Lymph node transfer using the middle jugular lymph node flap: Anatomical study and a report of two cases.

作者信息

Onishi Fumio, Tan Bien-Keem

机构信息

Department of Plastic Surgery, Saitama Medical Center, Saitama Medical University, Kawagoe, Saitama, Japan.

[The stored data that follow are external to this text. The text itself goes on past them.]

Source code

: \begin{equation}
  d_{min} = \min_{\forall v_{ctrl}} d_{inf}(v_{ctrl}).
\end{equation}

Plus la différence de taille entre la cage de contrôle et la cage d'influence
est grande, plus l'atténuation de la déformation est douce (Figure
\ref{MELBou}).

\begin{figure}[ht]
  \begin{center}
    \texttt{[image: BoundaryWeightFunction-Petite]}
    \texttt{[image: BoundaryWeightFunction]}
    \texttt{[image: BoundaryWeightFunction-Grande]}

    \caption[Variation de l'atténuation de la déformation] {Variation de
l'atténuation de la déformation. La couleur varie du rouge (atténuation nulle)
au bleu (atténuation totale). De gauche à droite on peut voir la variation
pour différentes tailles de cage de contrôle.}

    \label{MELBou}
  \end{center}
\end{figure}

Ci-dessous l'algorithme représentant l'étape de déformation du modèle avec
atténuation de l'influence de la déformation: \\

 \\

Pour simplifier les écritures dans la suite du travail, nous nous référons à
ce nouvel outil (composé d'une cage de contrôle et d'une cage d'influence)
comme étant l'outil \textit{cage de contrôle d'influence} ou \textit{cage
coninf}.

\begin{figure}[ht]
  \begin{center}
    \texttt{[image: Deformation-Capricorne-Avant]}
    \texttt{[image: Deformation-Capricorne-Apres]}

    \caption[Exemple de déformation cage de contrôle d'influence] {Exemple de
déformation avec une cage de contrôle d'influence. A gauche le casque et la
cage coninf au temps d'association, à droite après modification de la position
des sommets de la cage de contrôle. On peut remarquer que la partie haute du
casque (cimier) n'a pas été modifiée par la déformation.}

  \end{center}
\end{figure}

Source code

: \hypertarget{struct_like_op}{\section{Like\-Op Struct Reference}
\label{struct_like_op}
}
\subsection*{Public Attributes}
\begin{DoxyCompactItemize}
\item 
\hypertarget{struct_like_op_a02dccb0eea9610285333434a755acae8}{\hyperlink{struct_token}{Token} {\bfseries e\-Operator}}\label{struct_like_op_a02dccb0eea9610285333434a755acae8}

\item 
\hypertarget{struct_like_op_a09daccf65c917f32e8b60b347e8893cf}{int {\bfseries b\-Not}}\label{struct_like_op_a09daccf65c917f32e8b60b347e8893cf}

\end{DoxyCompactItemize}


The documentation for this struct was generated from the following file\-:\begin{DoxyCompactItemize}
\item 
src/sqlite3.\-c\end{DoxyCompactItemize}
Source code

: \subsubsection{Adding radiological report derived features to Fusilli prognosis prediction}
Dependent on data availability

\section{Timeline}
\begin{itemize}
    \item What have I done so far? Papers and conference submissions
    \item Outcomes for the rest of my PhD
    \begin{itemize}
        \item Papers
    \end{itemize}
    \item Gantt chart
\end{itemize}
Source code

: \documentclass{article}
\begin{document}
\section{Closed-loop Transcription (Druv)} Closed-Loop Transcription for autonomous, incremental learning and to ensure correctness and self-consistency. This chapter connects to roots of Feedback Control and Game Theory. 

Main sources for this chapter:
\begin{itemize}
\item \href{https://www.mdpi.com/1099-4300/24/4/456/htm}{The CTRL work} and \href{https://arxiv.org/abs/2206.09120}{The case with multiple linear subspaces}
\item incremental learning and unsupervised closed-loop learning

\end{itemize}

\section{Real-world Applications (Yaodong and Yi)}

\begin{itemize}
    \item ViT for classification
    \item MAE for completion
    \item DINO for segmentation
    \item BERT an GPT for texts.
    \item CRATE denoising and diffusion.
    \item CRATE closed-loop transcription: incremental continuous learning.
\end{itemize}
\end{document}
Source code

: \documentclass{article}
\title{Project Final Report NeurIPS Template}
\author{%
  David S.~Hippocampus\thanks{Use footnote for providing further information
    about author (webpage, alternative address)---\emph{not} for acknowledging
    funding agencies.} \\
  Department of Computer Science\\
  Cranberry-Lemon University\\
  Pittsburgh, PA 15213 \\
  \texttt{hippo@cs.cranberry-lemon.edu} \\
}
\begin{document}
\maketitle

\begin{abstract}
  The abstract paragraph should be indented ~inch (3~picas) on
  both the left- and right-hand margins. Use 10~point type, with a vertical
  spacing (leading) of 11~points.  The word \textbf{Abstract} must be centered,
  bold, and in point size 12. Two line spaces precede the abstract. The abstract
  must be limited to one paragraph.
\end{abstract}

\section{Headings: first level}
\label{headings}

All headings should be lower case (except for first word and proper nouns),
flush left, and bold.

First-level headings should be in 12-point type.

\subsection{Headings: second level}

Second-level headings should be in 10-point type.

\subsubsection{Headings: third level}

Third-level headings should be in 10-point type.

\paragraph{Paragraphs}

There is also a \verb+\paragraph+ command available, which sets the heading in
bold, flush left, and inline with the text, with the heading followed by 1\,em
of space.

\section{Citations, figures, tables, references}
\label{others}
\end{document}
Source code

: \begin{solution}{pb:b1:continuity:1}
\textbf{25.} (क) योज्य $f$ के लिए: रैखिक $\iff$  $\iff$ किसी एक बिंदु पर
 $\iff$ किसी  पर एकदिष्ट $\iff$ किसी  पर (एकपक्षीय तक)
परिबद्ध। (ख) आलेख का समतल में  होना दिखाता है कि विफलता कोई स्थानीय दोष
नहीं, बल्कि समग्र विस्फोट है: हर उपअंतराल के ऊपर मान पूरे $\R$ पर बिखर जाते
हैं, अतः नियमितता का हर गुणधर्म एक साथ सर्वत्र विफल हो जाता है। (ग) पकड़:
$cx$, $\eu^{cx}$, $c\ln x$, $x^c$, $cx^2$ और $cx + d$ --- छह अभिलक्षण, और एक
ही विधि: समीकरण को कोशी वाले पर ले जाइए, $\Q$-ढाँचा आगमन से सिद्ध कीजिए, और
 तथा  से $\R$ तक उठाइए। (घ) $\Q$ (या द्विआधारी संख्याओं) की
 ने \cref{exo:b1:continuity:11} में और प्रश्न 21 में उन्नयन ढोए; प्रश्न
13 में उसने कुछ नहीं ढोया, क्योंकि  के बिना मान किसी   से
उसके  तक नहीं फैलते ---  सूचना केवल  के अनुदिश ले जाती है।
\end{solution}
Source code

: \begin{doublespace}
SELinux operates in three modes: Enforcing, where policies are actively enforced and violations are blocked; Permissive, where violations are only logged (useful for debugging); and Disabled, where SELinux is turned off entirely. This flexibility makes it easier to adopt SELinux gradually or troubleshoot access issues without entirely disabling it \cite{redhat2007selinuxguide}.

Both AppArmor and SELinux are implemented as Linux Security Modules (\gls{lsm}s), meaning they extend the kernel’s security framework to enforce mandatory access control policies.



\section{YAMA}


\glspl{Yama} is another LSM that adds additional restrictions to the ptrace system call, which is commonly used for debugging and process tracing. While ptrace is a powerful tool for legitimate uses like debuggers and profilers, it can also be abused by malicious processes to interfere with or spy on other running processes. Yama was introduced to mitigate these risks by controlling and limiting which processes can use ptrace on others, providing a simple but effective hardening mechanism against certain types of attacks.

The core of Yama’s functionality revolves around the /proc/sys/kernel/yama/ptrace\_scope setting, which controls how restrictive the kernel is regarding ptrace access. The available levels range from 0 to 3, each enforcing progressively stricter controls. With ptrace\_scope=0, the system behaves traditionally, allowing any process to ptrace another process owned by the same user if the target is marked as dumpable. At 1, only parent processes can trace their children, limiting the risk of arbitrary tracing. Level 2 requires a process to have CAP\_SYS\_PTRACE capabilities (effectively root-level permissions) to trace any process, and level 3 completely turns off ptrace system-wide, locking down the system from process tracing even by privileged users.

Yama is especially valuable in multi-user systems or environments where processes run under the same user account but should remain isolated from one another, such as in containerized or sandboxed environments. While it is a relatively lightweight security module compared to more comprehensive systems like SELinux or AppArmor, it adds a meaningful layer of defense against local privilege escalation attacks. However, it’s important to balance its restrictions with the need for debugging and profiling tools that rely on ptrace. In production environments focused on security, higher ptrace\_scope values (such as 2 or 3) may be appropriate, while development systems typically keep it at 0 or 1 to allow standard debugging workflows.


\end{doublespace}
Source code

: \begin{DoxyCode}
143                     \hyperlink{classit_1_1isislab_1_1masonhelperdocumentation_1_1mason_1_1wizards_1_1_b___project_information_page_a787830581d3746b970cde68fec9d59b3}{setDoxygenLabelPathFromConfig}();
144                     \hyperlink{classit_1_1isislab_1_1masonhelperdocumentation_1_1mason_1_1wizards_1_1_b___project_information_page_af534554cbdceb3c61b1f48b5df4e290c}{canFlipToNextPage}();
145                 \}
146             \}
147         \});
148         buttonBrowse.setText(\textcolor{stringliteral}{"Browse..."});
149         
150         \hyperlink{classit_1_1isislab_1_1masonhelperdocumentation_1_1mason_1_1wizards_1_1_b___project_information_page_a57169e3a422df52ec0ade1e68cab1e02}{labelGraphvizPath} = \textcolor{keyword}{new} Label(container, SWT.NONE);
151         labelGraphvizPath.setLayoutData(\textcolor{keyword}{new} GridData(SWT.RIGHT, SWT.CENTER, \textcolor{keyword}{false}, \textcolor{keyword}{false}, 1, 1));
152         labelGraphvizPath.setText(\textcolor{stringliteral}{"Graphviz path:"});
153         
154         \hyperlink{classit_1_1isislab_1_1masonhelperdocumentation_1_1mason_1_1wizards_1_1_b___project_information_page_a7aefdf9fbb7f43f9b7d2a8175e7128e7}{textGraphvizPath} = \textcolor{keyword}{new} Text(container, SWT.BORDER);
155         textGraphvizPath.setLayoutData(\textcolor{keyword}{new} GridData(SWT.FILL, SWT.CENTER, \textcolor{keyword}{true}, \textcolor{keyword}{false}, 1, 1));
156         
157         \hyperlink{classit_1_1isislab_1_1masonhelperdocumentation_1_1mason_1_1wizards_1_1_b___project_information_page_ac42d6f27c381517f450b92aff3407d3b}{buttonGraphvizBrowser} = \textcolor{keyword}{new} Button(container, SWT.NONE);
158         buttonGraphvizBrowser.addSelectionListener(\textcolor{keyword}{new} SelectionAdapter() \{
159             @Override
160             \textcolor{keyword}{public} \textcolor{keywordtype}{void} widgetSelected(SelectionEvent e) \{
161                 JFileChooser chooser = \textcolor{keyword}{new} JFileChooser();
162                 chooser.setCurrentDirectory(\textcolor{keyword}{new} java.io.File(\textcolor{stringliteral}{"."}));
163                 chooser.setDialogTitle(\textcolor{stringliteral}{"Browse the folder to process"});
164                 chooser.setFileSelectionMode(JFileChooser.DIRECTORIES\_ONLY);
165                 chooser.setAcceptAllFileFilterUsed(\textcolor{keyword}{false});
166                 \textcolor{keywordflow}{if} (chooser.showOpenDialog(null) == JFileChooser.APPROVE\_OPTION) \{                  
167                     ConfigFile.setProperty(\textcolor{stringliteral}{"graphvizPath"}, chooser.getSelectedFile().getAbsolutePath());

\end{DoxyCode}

Department of Plastic, Reconstructive, & Aesthetic Surgery, Singapore General Hospital, Outram Road, Singapore, Singapore.

出版信息

JPRAS Open. 2025 Apr 5;44:430-440. doi: 10.1016/j.jpra.2025.04.001. eCollection 2025 Jun.

Abstract

BACKGROUND

The middle jugular region is a potential donor site for harvesting lymph nodes for vascularized lymph node transfer. The clinical outcome of lymph node flap is related to the number of lymph nodes contained therein and the integrity of their blood supply. Thus, in this study, we aimed to clarify the vascular anatomy of the middle jugular lymph node flap and explore its potential clinical applications in lymphedema treatment.

METHODS

We dissected nine cadaveric hemi-necks to study the middle jugular lymph nodes, delineating their blood supply, and their relationship to critical structures in the neck. The flap was clinically used based on the anatomical findings.

RESULTS

In the cadaveric study, an average of two lymph nodes were found in the middle jugular region. The lymph nodes were supplied by various branches of the superior thyroid artery, including the sternocleidomastoid artery (73%), superior laryngeal artery (20%), and a direct branch of the superior thyroid artery (7%). The hilar veins draining the flap consisted of those draining into the facial vein (40%), direct tributaries into the internal jugular vein (13%), and the superior thyroid vein (27%). Based on our anatomical findings, we could successfully apply middle jugular lymph node transfer in clinical cases with extremity lymphedema. There were no major complications during the follow-up period.

CONCLUSION

The middle jugular region was a favorable donor site for lymph node transfer. Surgical access is straightforward and the nodes, if visualized, are easily dissected. The superior thyroid artery is a reliable pedicle for the flap.

摘要

背景

颈中区域是获取淋巴结用于带血管蒂淋巴结转移的潜在供区。淋巴结瓣的临床疗效与其中所含淋巴结的数量及其血供的完整性有关。因此,在本研究中,我们旨在阐明颈中淋巴结瓣的血管解剖结构,并探索其在淋巴水肿治疗中的潜在临床应用。

方法

我们解剖了9具尸体半颈以研究颈中淋巴结,描绘其血供以及它们与颈部关键结构的关系。基于解剖学发现,该瓣在临床上得以应用。

结果

在尸体研究中,颈中区域平均发现两个淋巴结。这些淋巴结由甲状腺上动脉的不同分支供血,包括胸锁乳突肌动脉(73%)、喉上动脉(20%)以及甲状腺上动脉的直接分支(7%)。引流该瓣的肺门静脉包括流入面静脉的静脉(40%)、直接汇入颈内静脉的属支(13%)以及甲状腺上静脉(27%)。基于我们的解剖学发现,我们能够在肢体淋巴水肿的临床病例中成功应用颈中淋巴结转移。随访期间无重大并发症。

结论

颈中区域是淋巴结转移的理想供区。手术入路简单,淋巴结若能看到则易于解剖。甲状腺上动脉是该瓣可靠的蒂。